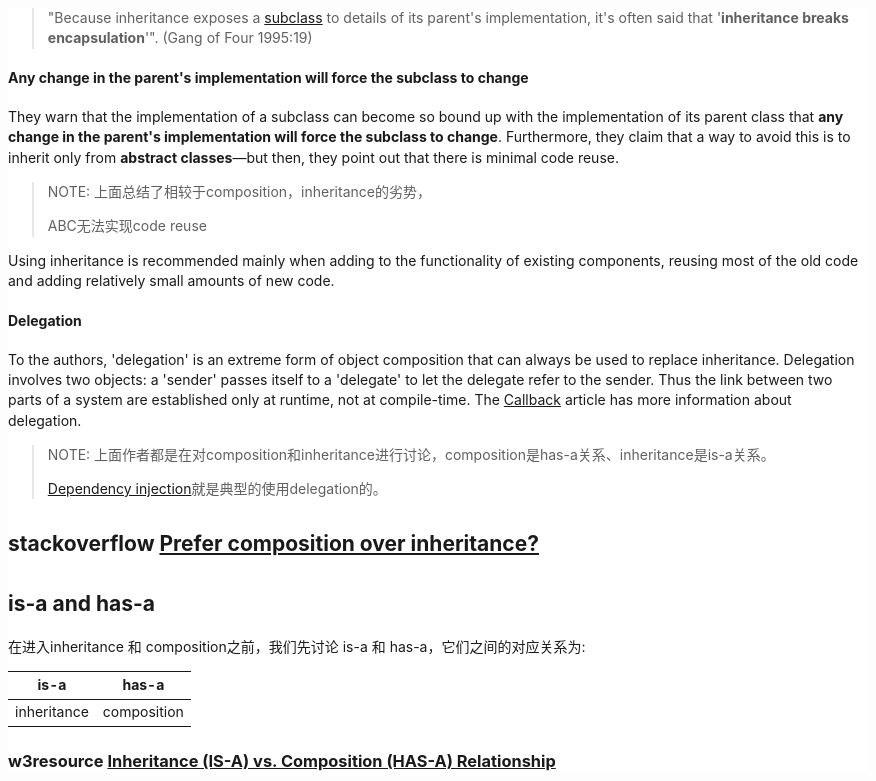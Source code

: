 > "Because inheritance exposes a [subclass](https://en.wikipedia.org/wiki/Subclass_(computer_science)) to details of its parent's implementation, it's often said that '**inheritance breaks encapsulation**'". (Gang of Four 1995:19)

#### Any change in the parent's implementation will force the subclass to change

They warn that the implementation of a subclass can become so bound up with the implementation of its parent class that **any change in the parent's implementation will force the subclass to change**. Furthermore, they claim that a way to avoid this is to inherit only from **abstract classes**—but then, they point out that there is minimal code reuse.

> NOTE: 上面总结了相较于composition，inheritance的劣势，
>
> ABC无法实现code reuse



Using inheritance is recommended mainly when adding to the functionality of existing components, reusing most of the old code and adding relatively small amounts of new code.

#### Delegation

To the authors, 'delegation' is an extreme form of object composition that can always be used to replace inheritance. Delegation involves two objects: a 'sender' passes itself to a 'delegate' to let the delegate refer to the sender. Thus the link between two parts of a system are established only at runtime, not at compile-time. The [Callback](https://en.wikipedia.org/wiki/Callback_(computer_science)) article has more information about delegation.

> NOTE: 上面作者都是在对composition和inheritance进行讨论，composition是has-a关系、inheritance是is-a关系。
>
> [Dependency injection](https://en.wikipedia.org/wiki/Dependency_injection)就是典型的使用delegation的。	



## stackoverflow [Prefer composition over inheritance?](https://stackoverflow.com/questions/49002/prefer-composition-over-inheritance)





## is-a and has-a

在进入inheritance 和 composition之前，我们先讨论 is-a 和 has-a，它们之间的对应关系为:

| is-a        | has-a       |
| ----------- | ----------- |
| inheritance | composition |



### w3resource [Inheritance (IS-A) vs. Composition (HAS-A) Relationship](https://www.w3resource.com/java-tutorial/inheritance-composition-relationship.php)
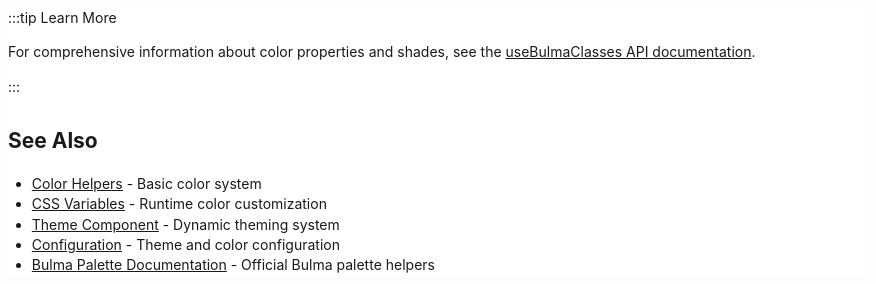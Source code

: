 :::tip Learn More

For comprehensive information about color properties and shades, see the [useBulmaClasses API documentation](/docs/api/helpers/usebulmaclasses).

:::

## See Also

- [Color Helpers](/docs/guides/helpers/color) - Basic color system
- [CSS Variables](/docs/guides/features/css-variables) - Runtime color customization
- [Theme Component](/docs/api/helpers/theme) - Dynamic theming system
- [Configuration](/docs/guides/features/configuration) - Theme and color configuration
- [Bulma Palette Documentation](https://bulma.io/documentation/helpers/palette-helpers/) - Official Bulma palette helpers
+---+
**Your objective**
Working through the data above, find every line holding "color" and copy it.

**Expected answer**
For comprehensive information about color properties and shades, see the [useBulmaClasses API documentation](/docs/api/helpers/usebulmaclasses).
- [Color Helpers](/docs/guides/helpers/color) - Basic color system
- [CSS Variables](/docs/guides/features/css-variables) - Runtime color customization
- [Configuration](/docs/guides/features/configuration) - Theme and color configuration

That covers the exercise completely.